Friday, January 3, 2014

covering up


Ah, there's no mystery under here waiting to be unveiled: rather, there's a Victorian watercolor of the ruins of Soli Pompeiopolis, in southern Turkey.  It looks wild and desolate and very lovely in the painting: checking out its location on line, I now find that the site is very much marred by the skyscrapers of contemporary Mersin in the background.  

At this time of the year, though, the sun comes in low, and shines directly onto the painting unless the blinds are down - which they're not, when I'm working in my study, because I want to be able to see the mountains in the distance (without any skyscrapers).  So I have to remember to cover it up ...
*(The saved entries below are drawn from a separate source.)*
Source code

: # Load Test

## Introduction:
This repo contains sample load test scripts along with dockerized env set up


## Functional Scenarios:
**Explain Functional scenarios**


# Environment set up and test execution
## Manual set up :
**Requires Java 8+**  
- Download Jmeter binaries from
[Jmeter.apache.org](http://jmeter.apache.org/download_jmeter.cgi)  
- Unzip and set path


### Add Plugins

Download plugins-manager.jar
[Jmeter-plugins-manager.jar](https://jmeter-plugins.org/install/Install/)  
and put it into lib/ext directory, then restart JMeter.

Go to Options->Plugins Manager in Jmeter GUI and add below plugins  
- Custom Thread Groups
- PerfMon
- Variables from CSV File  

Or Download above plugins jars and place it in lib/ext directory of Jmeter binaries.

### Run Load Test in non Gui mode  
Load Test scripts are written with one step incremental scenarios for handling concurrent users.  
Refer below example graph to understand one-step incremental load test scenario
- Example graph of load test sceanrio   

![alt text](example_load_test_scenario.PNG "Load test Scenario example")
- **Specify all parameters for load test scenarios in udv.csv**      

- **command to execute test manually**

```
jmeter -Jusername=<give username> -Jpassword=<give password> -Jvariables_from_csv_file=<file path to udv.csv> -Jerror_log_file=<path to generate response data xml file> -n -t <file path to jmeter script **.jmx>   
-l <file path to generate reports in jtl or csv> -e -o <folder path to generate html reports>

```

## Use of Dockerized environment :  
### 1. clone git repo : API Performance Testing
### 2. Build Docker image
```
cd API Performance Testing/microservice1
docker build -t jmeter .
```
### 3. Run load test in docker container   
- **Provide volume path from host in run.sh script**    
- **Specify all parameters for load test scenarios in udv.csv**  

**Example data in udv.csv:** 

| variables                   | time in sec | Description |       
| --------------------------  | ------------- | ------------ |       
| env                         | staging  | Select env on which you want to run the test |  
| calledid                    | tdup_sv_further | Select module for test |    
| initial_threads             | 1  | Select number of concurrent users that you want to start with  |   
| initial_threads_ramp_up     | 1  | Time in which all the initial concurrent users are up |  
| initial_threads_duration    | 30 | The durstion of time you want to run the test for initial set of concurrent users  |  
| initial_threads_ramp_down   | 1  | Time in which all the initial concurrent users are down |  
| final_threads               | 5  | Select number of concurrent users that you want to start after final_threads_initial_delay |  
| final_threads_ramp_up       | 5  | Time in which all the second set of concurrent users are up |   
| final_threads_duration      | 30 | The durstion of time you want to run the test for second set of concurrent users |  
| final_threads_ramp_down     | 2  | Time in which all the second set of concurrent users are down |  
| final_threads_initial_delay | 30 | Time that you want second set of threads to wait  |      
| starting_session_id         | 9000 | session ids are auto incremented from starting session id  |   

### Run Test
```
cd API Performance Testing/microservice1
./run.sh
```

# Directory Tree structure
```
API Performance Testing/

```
... or, indeed, taking down the picture to double-check the location, just now, it struck me that a much better solution was to move it ... which I've done.

Thursday, January 2, 2014

frosty wall


This picture, if mildly enigmatic - bread with confectioner's sugar, perhaps? - is, to me, mildly disappointing.  It was a golden, beautiful morning, with the sun that was just striking the frost covered wall causing it to steam - but the camera completely failed to capture the white tendrils smoking off it.  As for yellow - I guess the dried grass behind couldn't really be called any other color.  Nor could the bottom part of the sky in tonight's brilliant sunset:



Wednesday, January 1, 2014

and so begins ...


the sixth year of Forms ...  As ever, I wondered at points during last year whether this would be It; whether five years of successive entries would be time to Call It A Day; whether it would be a sheer relief not to have to find something to take a picture of, to write about ... and at the same time, I know that I'd miss it.  I had all kinds of wildly ambitious ideas about shifting things a little for this year; of educating myself - not so much this time around about photographic theory, as was the case five years ago, but about color ... my thought was to take a color a month, and work around it.  If this is true, it looks as though January is yellow.

This doesn't work in some ways for me: I have (is that the right verb?) synaesthesic tendencies, and January is, or ought to be, green.  February is yellow.  I realize, thinking about this, that I don't see months in colors as vividly as I do days of the week, or letters, or numbers.  I'll come back to this as a topic ... If January is yellow (and I mightn't follow this one through; it's the year's beginning, it's tentative) this is because I couldn't resist taking a picture of this metallic sheepy, a Christmas present from my parents, sitting happily in the pale yellow morning sunshine in the alcove on our chimney breast.